A recent RAND study further
confirms the problems with quality of care based
upon a study of 20,000 adults from 12 cities.
The study concludes that 45% of patients in
America do not receive the medical care
recommended by clinical experts and the most
current medical science.
Most of the efforts to
solve quality deficiencies leading to medical
errors have focused on medication errors.
Indeed, the costs of medication errors are high
in financial terms, when the estimate of the
cost for each preventable adverse drug event in
one teaching hospital is almost $4,700. However,
as the studies on overuse, underuse, and misuse
clearly demonstrate, and the Institute of
Medicine report emphatically states:
"the primary
source of medical errors and the greatest health
care quality challenge is the failure to
diagnose (approximately 21% of the medical
errors)."
Cost of Health Care - Preventable Injuries and Deaths
The total financial impact of the costs of
preventable medical injuries is $17 to $29
billion dollars, which includes costs in
addition to health care costs, such as lost
income, lost household production, and
disability. Over one half of these preventable
costs go exclusively toward health care costs.

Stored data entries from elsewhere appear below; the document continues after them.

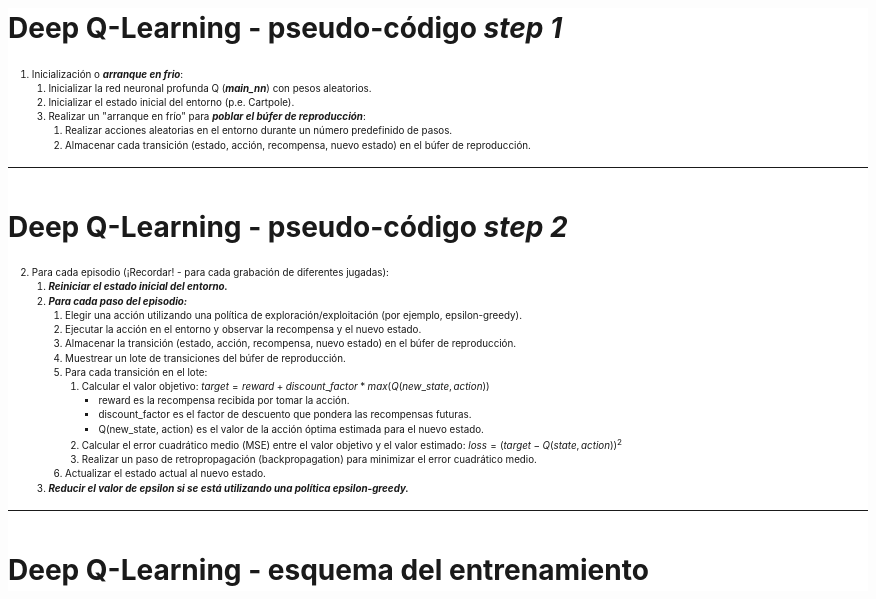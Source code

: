 
# Deep Q-Learning - pseudo-código ***step 1***

1. Inicialización o ***arranque en frio***:
   1. Inicializar la red neuronal profunda Q (***main_nn***) con pesos aleatorios.
   2. Inicializar el estado inicial del entorno (p.e. Cartpole).
   3. Realizar un "arranque en frío" para ***poblar el búfer de reproducción***:
      1. Realizar acciones aleatorias en el entorno durante un número predefinido de pasos.
      2. Almacenar cada transición (estado, acción, recompensa, nuevo estado) en el búfer de reproducción.

---
<style scoped>
p { font-size: 0.7rem; }
table {font-size: 0.7rem;}
li{font-size: 0.7rem;}

</style>

# Deep Q-Learning - pseudo-código ***step 2***

2. Para cada episodio (¡Recordar! - para cada grabación de diferentes jugadas):
   1. ***Reiniciar el estado inicial del entorno.***
   2. ***Para cada paso del episodio:***
      1. Elegir una acción utilizando una política de exploración/exploitación (por ejemplo, epsilon-greedy).
      2. Ejecutar la acción en el entorno y observar la recompensa y el nuevo estado.
      3. Almacenar la transición (estado, acción, recompensa, nuevo estado) en el búfer de reproducción.
      4. Muestrear un lote de transiciones del búfer de reproducción.
      5. Para cada transición en el lote:
         1. Calcular el valor objetivo:
                  $target = reward + discount\_factor * max(Q(new\_state, action))$
              - reward es la recompensa recibida por tomar la acción.
              - discount_factor es el factor de descuento que pondera las recompensas futuras.
              - Q(new_state, action) es el valor de la acción óptima estimada para el nuevo estado.
         2. Calcular el error cuadrático medio (MSE) entre el valor objetivo y el valor estimado:
                  $loss = (target - Q(state, action))^2$
         3. Realizar un paso de retropropagación (backpropagation) para minimizar el error cuadrático medio.
      6. Actualizar el estado actual al nuevo estado.
    3. ***Reducir el valor de epsilon si se está utilizando una política epsilon-greedy.***

---

# Deep Q-Learning - esquema del entrenamiento

<p align="center" width="100%">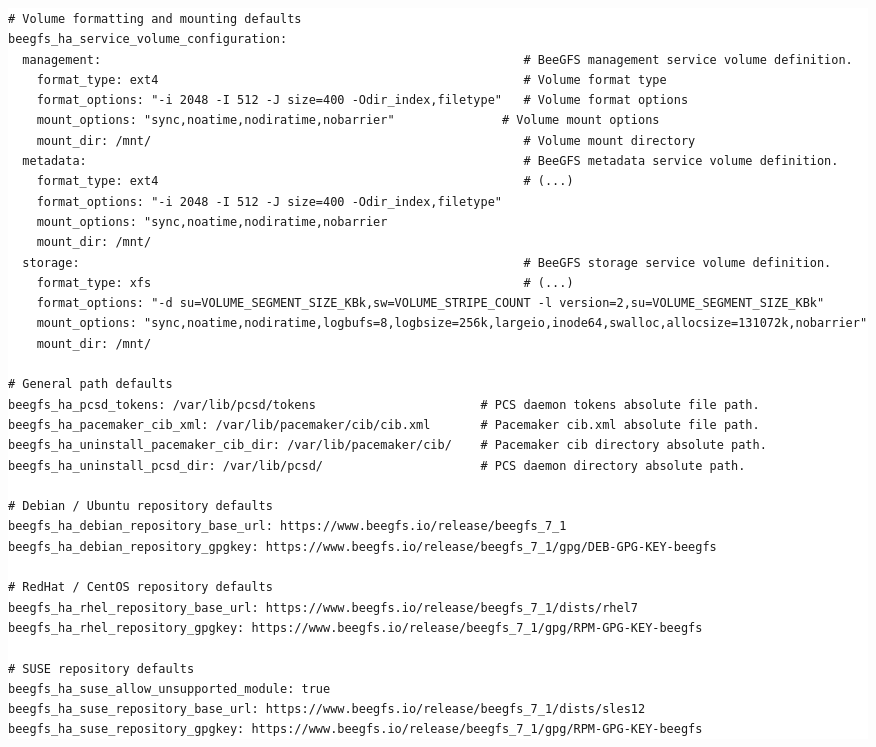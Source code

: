 
    # Volume formatting and mounting defaults
    beegfs_ha_service_volume_configuration:
      management:                                                           # BeeGFS management service volume definition.
        format_type: ext4                                                   # Volume format type
        format_options: "-i 2048 -I 512 -J size=400 -Odir_index,filetype"   # Volume format options
        mount_options: "sync,noatime,nodiratime,nobarrier"               # Volume mount options
        mount_dir: /mnt/                                                    # Volume mount directory
      metadata:                                                             # BeeGFS metadata service volume definition.
        format_type: ext4                                                   # (...)
        format_options: "-i 2048 -I 512 -J size=400 -Odir_index,filetype"
        mount_options: "sync,noatime,nodiratime,nobarrier
        mount_dir: /mnt/
      storage:                                                              # BeeGFS storage service volume definition.
        format_type: xfs                                                    # (...)
        format_options: "-d su=VOLUME_SEGMENT_SIZE_KBk,sw=VOLUME_STRIPE_COUNT -l version=2,su=VOLUME_SEGMENT_SIZE_KBk"
        mount_options: "sync,noatime,nodiratime,logbufs=8,logbsize=256k,largeio,inode64,swalloc,allocsize=131072k,nobarrier"
        mount_dir: /mnt/

    # General path defaults
    beegfs_ha_pcsd_tokens: /var/lib/pcsd/tokens                       # PCS daemon tokens absolute file path.
    beegfs_ha_pacemaker_cib_xml: /var/lib/pacemaker/cib/cib.xml       # Pacemaker cib.xml absolute file path.
    beegfs_ha_uninstall_pacemaker_cib_dir: /var/lib/pacemaker/cib/    # Pacemaker cib directory absolute path.
    beegfs_ha_uninstall_pcsd_dir: /var/lib/pcsd/                      # PCS daemon directory absolute path.

    # Debian / Ubuntu repository defaults
    beegfs_ha_debian_repository_base_url: https://www.beegfs.io/release/beegfs_7_1
    beegfs_ha_debian_repository_gpgkey: https://www.beegfs.io/release/beegfs_7_1/gpg/DEB-GPG-KEY-beegfs

    # RedHat / CentOS repository defaults
    beegfs_ha_rhel_repository_base_url: https://www.beegfs.io/release/beegfs_7_1/dists/rhel7
    beegfs_ha_rhel_repository_gpgkey: https://www.beegfs.io/release/beegfs_7_1/gpg/RPM-GPG-KEY-beegfs

    # SUSE repository defaults
    beegfs_ha_suse_allow_unsupported_module: true
    beegfs_ha_suse_repository_base_url: https://www.beegfs.io/release/beegfs_7_1/dists/sles12
    beegfs_ha_suse_repository_gpgkey: https://www.beegfs.io/release/beegfs_7_1/gpg/RPM-GPG-KEY-beegfs
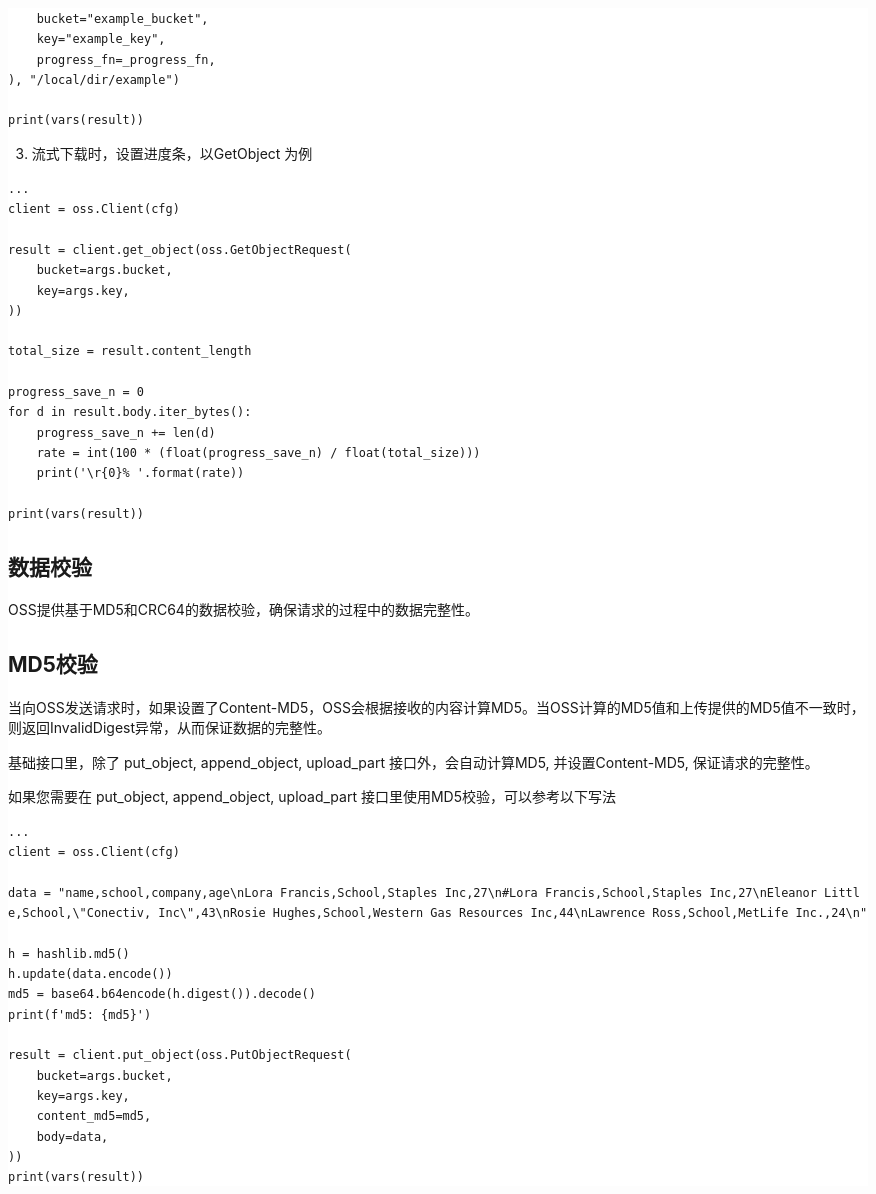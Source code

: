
 ```
    bucket="example_bucket",
    key="example_key",
    progress_fn=_progress_fn,
), "/local/dir/example")

print(vars(result))
```

3. 流式下载时，设置进度条，以GetObject 为例
```
...
client = oss.Client(cfg)

result = client.get_object(oss.GetObjectRequest(
    bucket=args.bucket,
    key=args.key,
))

total_size = result.content_length

progress_save_n = 0
for d in result.body.iter_bytes():
    progress_save_n += len(d)
    rate = int(100 * (float(progress_save_n) / float(total_size)))
    print('\r{0}% '.format(rate))

print(vars(result))
```

## 数据校验

OSS提供基于MD5和CRC64的数据校验，确保请求的过程中的数据完整性。

## MD5校验

当向OSS发送请求时，如果设置了Content-MD5，OSS会根据接收的内容计算MD5。当OSS计算的MD5值和上传提供的MD5值不一致时，则返回InvalidDigest异常，从而保证数据的完整性。

基础接口里，除了 put_object, append_object, upload_part 接口外，会自动计算MD5, 并设置Content-MD5, 保证请求的完整性。

如果您需要在 put_object, append_object, upload_part 接口里使用MD5校验，可以参考以下写法

```
...
client = oss.Client(cfg)

data = "name,school,company,age\nLora Francis,School,Staples Inc,27\n#Lora Francis,School,Staples Inc,27\nEleanor Little,School,\"Conectiv, Inc\",43\nRosie Hughes,School,Western Gas Resources Inc,44\nLawrence Ross,School,MetLife Inc.,24\n"

h = hashlib.md5()
h.update(data.encode())
md5 = base64.b64encode(h.digest()).decode()
print(f'md5: {md5}')

result = client.put_object(oss.PutObjectRequest(
    bucket=args.bucket,
    key=args.key,
    content_md5=md5,
    body=data,
))
print(vars(result))
```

This means that $8.5 to $14.5 billion dollars
are spent annually for additional health care
caused by preventable medical injuries. In 1996,
based upon these calculations, these figures
represented roughly 2% of total national health
care expenditures. Brought forward to the year
2002, with a total cost of $1.4 trillion
dollars, 2% for the additional costs of
preventable injuries translates to $28 billion
dollars annually.
A recent report developed by
the Midwest Business Group on Health, in
collaboration with the Juran Institute, asserts
that these errors “not only exact a human toil
in terms of lost lives and pain and suffering,
but they also create a huge economic burden in
terms of both the direct costs of treating
complications and the indirect costs of lost
productivity and premature death”. This study estimates that poor
quality health care costs the typical employer
between $1,700 and $2,000 per covered employee
each year.
First Opinion Solution
First Opinion Solution First Opinion
products’ approach to these problems is a focus
on clinical support tools aimed at reducing
diagnostic errors at the initial patient
encounter. These tools greatly improve patient
safety and reduce liability exposure.
First Opinion places the
accumulated knowledge of the medical community
at the fingertips of your staff – merely a few
mouse clicks away.
“The most important
approach (to preventing medical errors) is
to make better use of Information
Technology. A growing body of research
demonstrates that electronic health records
and associated decision-support technologies
reduce errors and costs. IT is not a
replacement for clinician knowledge and
thinking, but rather an assistant to
navigate the cognitive complexity of medical
practice.” The Oregonian,
Oct. 9, 2004.
1Committee
on Quality of Health Care in America,
Institute of Medicine, To Err is Human:
Building a Safer Health Care System (LT Kohn
et al., editors, 2000).
2Dubois, RW, Brook RH,
“Preventable Deaths: Who, How Often, and
Why?” Annals of Internal Medicine
109:582-589 (1988).
3National Quality Forum (Forum
for Health Care Quality Measurement and
Reporting), “A Call to Action,” at p. 2
(2001) available at www.qualityforum.org;
Institute of Medicine, supra note 5 at p. 1.